SOURCE DATA
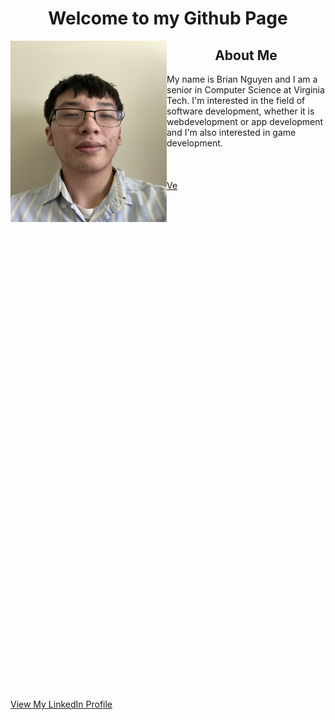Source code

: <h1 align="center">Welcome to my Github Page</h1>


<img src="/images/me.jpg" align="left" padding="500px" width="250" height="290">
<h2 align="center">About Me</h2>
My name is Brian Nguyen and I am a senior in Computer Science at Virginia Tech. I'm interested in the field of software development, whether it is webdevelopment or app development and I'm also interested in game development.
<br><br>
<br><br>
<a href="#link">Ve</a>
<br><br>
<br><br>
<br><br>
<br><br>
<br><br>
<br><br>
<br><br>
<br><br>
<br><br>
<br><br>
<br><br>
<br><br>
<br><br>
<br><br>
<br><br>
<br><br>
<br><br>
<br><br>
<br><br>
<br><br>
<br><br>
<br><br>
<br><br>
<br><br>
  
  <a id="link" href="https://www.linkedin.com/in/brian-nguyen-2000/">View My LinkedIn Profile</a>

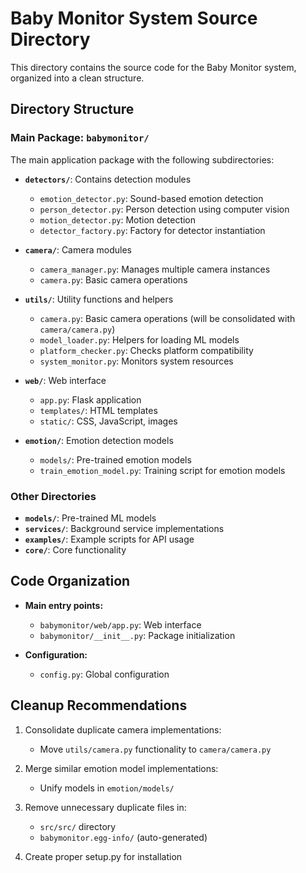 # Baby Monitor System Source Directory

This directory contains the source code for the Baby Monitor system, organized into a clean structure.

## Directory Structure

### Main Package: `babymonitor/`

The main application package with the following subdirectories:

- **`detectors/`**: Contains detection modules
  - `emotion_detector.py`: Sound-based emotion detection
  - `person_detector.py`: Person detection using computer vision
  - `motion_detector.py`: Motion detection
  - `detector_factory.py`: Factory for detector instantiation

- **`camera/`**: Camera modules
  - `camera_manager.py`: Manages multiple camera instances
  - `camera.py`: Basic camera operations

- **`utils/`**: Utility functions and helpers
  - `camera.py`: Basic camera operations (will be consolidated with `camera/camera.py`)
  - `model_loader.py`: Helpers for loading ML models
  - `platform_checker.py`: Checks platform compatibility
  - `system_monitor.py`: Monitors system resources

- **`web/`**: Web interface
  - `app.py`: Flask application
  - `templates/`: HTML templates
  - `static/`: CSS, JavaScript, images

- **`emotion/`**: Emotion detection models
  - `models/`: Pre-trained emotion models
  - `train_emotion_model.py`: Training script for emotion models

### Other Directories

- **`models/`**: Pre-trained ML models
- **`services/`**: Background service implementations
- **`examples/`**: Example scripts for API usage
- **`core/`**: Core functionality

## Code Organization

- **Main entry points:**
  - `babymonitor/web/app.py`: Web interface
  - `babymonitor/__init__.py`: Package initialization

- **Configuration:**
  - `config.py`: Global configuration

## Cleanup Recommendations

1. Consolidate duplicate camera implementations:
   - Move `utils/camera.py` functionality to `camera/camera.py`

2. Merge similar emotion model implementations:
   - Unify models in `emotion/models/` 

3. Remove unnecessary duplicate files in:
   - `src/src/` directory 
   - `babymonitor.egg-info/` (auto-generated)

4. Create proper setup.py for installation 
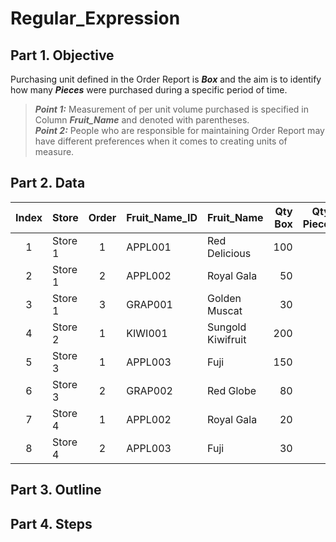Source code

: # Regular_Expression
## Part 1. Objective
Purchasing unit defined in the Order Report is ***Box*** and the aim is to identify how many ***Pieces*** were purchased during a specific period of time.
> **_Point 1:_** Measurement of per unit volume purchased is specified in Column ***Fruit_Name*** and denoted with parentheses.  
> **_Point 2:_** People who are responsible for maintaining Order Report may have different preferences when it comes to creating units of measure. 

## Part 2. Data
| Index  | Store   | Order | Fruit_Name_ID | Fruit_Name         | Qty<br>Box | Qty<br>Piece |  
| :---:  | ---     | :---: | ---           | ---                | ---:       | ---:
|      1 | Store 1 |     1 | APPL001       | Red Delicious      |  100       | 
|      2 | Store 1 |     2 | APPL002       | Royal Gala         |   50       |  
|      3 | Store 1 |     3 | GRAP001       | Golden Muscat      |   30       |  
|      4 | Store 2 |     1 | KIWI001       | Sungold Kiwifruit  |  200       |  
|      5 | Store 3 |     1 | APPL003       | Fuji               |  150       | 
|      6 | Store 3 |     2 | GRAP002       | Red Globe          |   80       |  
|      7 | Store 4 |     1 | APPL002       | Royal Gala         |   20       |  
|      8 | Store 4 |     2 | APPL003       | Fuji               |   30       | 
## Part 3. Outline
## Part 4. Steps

* * *

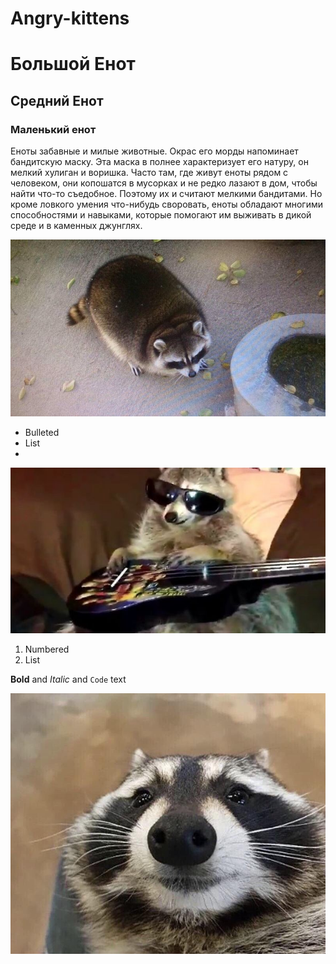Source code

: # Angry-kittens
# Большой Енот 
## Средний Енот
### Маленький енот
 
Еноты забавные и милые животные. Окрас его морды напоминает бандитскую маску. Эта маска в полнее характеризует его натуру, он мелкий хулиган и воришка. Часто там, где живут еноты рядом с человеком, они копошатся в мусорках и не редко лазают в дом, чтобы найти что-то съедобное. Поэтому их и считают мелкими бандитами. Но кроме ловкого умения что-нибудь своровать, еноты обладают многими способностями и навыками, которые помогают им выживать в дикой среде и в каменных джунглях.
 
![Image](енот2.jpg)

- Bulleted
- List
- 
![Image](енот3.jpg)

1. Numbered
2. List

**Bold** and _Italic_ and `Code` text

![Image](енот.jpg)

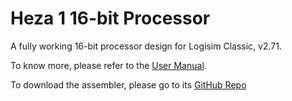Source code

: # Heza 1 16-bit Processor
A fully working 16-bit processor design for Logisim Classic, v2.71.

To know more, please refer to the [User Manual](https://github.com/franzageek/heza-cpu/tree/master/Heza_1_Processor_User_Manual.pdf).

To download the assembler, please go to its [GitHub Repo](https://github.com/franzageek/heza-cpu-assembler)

ASSIGNMENT
Report the count of lines in the listing above that include "Order", and nothing more.

YOUR RESPONSE
3